**Exercise instructions**.
Once you reach the line that contains "SELECT processList FROM", retype it and every line after it exactly, ending with the last line of the entries.

--- --- ---

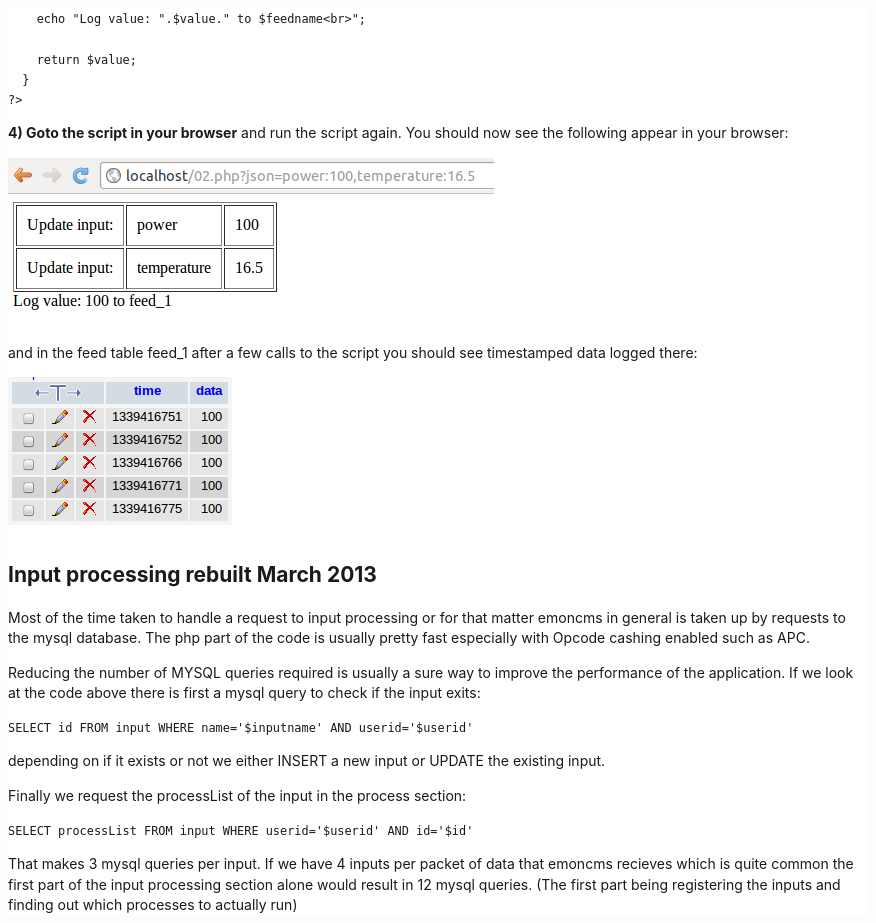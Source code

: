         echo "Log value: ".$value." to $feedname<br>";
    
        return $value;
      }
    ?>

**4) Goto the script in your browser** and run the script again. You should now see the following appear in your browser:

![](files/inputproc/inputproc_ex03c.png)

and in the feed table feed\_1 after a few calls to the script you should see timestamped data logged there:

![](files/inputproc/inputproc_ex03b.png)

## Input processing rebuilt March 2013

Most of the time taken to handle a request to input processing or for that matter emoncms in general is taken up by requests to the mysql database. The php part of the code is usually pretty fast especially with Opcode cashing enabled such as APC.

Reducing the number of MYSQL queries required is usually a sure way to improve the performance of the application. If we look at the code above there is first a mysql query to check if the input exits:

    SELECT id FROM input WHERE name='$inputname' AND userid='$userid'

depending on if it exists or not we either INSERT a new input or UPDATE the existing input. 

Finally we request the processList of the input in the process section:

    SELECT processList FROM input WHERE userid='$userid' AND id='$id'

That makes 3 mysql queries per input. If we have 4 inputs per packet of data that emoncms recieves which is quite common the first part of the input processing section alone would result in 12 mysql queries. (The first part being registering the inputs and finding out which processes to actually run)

--- --- ---

**Answer for the task**.
    SELECT processList FROM input WHERE userid='$userid' AND id='$id'

That makes 3 mysql queries per input. If we have 4 inputs per packet of data that emoncms recieves which is quite common the first part of the input processing section alone would result in 12 mysql queries. (The first part being registering the inputs and finding out which processes to actually run)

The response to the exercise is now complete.